BEGIN RECORD EXTRACTS

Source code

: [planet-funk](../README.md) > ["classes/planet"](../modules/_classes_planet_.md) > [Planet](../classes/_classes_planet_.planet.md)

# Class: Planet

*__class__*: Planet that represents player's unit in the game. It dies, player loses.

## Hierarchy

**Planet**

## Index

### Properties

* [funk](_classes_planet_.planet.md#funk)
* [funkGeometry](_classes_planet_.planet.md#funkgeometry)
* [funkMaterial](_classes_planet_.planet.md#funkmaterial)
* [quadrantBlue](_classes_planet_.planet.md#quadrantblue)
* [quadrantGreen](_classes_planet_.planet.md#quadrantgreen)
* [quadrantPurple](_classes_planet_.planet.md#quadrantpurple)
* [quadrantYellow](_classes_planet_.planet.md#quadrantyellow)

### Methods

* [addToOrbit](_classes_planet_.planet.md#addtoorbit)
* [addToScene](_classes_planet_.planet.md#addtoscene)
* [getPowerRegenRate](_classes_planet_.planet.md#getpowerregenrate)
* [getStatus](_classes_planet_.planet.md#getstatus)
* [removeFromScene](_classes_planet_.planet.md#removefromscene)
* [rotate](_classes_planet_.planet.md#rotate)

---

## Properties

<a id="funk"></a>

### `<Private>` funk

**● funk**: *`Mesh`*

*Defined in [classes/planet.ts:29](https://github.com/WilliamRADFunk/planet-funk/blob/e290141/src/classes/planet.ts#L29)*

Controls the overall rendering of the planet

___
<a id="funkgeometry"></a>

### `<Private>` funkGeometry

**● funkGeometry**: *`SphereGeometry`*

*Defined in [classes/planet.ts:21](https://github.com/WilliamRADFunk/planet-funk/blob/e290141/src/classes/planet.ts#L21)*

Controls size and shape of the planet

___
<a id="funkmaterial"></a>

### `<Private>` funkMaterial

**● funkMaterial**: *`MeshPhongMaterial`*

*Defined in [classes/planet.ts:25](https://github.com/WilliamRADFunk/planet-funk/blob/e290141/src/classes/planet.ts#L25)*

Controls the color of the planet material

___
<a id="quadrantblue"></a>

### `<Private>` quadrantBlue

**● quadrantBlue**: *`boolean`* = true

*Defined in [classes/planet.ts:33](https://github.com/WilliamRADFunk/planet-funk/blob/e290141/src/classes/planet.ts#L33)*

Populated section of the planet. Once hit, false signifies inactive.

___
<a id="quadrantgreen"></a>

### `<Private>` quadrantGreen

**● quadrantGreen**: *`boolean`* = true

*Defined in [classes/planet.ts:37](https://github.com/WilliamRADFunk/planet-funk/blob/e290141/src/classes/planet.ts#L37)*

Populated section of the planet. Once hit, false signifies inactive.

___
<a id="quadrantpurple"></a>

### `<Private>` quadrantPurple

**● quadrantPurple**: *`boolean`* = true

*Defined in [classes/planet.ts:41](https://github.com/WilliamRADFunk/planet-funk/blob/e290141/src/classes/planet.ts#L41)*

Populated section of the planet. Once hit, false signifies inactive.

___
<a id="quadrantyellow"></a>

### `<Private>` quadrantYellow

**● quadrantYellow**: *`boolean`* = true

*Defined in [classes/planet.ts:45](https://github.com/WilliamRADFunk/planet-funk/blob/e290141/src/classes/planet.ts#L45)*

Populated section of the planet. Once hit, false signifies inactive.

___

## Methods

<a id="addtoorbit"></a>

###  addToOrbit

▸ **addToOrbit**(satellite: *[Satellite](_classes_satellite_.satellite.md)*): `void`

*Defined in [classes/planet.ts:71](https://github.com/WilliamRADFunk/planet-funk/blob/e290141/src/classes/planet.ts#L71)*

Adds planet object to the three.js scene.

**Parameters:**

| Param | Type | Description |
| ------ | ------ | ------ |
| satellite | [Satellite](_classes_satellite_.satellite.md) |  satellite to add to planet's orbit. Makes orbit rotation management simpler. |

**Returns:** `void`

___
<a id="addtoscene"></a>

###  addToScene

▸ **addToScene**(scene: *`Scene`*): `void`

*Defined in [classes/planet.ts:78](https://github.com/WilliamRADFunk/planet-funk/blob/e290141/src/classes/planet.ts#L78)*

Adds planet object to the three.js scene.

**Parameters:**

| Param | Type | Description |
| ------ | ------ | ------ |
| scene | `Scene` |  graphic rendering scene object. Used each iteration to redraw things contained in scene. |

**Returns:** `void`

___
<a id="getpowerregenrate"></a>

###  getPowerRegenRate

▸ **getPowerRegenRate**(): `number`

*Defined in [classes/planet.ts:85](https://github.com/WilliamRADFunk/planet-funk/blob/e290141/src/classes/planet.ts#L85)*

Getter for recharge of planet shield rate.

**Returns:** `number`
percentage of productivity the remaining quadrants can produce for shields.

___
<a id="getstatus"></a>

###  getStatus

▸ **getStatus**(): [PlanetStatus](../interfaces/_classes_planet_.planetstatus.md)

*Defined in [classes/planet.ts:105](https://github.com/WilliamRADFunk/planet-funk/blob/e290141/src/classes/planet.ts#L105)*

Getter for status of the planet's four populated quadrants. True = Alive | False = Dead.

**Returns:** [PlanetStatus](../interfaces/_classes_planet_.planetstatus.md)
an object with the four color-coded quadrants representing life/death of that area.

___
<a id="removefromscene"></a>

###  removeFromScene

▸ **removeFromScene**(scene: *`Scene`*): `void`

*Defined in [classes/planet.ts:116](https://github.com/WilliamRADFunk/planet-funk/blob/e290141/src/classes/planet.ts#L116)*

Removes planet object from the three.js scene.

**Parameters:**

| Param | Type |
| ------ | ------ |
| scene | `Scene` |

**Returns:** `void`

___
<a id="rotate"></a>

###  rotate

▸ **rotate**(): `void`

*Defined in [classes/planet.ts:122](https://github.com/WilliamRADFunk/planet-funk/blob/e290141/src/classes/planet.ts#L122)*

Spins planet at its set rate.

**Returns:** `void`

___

END RECORD EXTRACTS

WHAT THIS TASK INVOLVES: Restate the whole listing word for word so that no line differs from the original.

WORKED SOLUTION:
Source code

: [planet-funk](../README.md) > ["classes/planet"](../modules/_classes_planet_.md) > [Planet](../classes/_classes_planet_.planet.md)

# Class: Planet

*__class__*: Planet that represents player's unit in the game. It dies, player loses.

## Hierarchy

**Planet**

## Index

### Properties

* [funk](_classes_planet_.planet.md#funk)
* [funkGeometry](_classes_planet_.planet.md#funkgeometry)
* [funkMaterial](_classes_planet_.planet.md#funkmaterial)
* [quadrantBlue](_classes_planet_.planet.md#quadrantblue)
* [quadrantGreen](_classes_planet_.planet.md#quadrantgreen)
* [quadrantPurple](_classes_planet_.planet.md#quadrantpurple)
* [quadrantYellow](_classes_planet_.planet.md#quadrantyellow)

### Methods

* [addToOrbit](_classes_planet_.planet.md#addtoorbit)
* [addToScene](_classes_planet_.planet.md#addtoscene)
* [getPowerRegenRate](_classes_planet_.planet.md#getpowerregenrate)
* [getStatus](_classes_planet_.planet.md#getstatus)
* [removeFromScene](_classes_planet_.planet.md#removefromscene)
* [rotate](_classes_planet_.planet.md#rotate)

---

## Properties

<a id="funk"></a>

### `<Private>` funk

**● funk**: *`Mesh`*

*Defined in [classes/planet.ts:29](https://github.com/WilliamRADFunk/planet-funk/blob/e290141/src/classes/planet.ts#L29)*

Controls the overall rendering of the planet

___
<a id="funkgeometry"></a>

### `<Private>` funkGeometry

**● funkGeometry**: *`SphereGeometry`*

*Defined in [classes/planet.ts:21](https://github.com/WilliamRADFunk/planet-funk/blob/e290141/src/classes/planet.ts#L21)*

Controls size and shape of the planet

___
<a id="funkmaterial"></a>

### `<Private>` funkMaterial

**● funkMaterial**: *`MeshPhongMaterial`*

*Defined in [classes/planet.ts:25](https://github.com/WilliamRADFunk/planet-funk/blob/e290141/src/classes/planet.ts#L25)*

Controls the color of the planet material

___
<a id="quadrantblue"></a>

### `<Private>` quadrantBlue

**● quadrantBlue**: *`boolean`* = true

*Defined in [classes/planet.ts:33](https://github.com/WilliamRADFunk/planet-funk/blob/e290141/src/classes/planet.ts#L33)*

Populated section of the planet. Once hit, false signifies inactive.

___
<a id="quadrantgreen"></a>

### `<Private>` quadrantGreen

**● quadrantGreen**: *`boolean`* = true

*Defined in [classes/planet.ts:37](https://github.com/WilliamRADFunk/planet-funk/blob/e290141/src/classes/planet.ts#L37)*

Populated section of the planet. Once hit, false signifies inactive.

___
<a id="quadrantpurple"></a>

### `<Private>` quadrantPurple

**● quadrantPurple**: *`boolean`* = true

*Defined in [classes/planet.ts:41](https://github.com/WilliamRADFunk/planet-funk/blob/e290141/src/classes/planet.ts#L41)*

Populated section of the planet. Once hit, false signifies inactive.

___
<a id="quadrantyellow"></a>

### `<Private>` quadrantYellow

**● quadrantYellow**: *`boolean`* = true

*Defined in [classes/planet.ts:45](https://github.com/WilliamRADFunk/planet-funk/blob/e290141/src/classes/planet.ts#L45)*

Populated section of the planet. Once hit, false signifies inactive.

___

## Methods

<a id="addtoorbit"></a>

###  addToOrbit

▸ **addToOrbit**(satellite: *[Satellite](_classes_satellite_.satellite.md)*): `void`

*Defined in [classes/planet.ts:71](https://github.com/WilliamRADFunk/planet-funk/blob/e290141/src/classes/planet.ts#L71)*

Adds planet object to the three.js scene.

**Parameters:**

| Param | Type | Description |
| ------ | ------ | ------ |
| satellite | [Satellite](_classes_satellite_.satellite.md) |  satellite to add to planet's orbit. Makes orbit rotation management simpler. |

**Returns:** `void`

___
<a id="addtoscene"></a>

###  addToScene

▸ **addToScene**(scene: *`Scene`*): `void`

*Defined in [classes/planet.ts:78](https://github.com/WilliamRADFunk/planet-funk/blob/e290141/src/classes/planet.ts#L78)*

Adds planet object to the three.js scene.

**Parameters:**

| Param | Type | Description |
| ------ | ------ | ------ |
| scene | `Scene` |  graphic rendering scene object. Used each iteration to redraw things contained in scene. |

**Returns:** `void`

___
<a id="getpowerregenrate"></a>

###  getPowerRegenRate

▸ **getPowerRegenRate**(): `number`

*Defined in [classes/planet.ts:85](https://github.com/WilliamRADFunk/planet-funk/blob/e290141/src/classes/planet.ts#L85)*

Getter for recharge of planet shield rate.

**Returns:** `number`
percentage of productivity the remaining quadrants can produce for shields.

___
<a id="getstatus"></a>

###  getStatus

▸ **getStatus**(): [PlanetStatus](../interfaces/_classes_planet_.planetstatus.md)

*Defined in [classes/planet.ts:105](https://github.com/WilliamRADFunk/planet-funk/blob/e290141/src/classes/planet.ts#L105)*

Getter for status of the planet's four populated quadrants. True = Alive | False = Dead.

**Returns:** [PlanetStatus](../interfaces/_classes_planet_.planetstatus.md)
an object with the four color-coded quadrants representing life/death of that area.

___
<a id="removefromscene"></a>

###  removeFromScene

▸ **removeFromScene**(scene: *`Scene`*): `void`

*Defined in [classes/planet.ts:116](https://github.com/WilliamRADFunk/planet-funk/blob/e290141/src/classes/planet.ts#L116)*

Removes planet object from the three.js scene.

**Parameters:**

| Param | Type |
| ------ | ------ |
| scene | `Scene` |

**Returns:** `void`

___
<a id="rotate"></a>

###  rotate

▸ **rotate**(): `void`

*Defined in [classes/planet.ts:122](https://github.com/WilliamRADFunk/planet-funk/blob/e290141/src/classes/planet.ts#L122)*

Spins planet at its set rate.

**Returns:** `void`

___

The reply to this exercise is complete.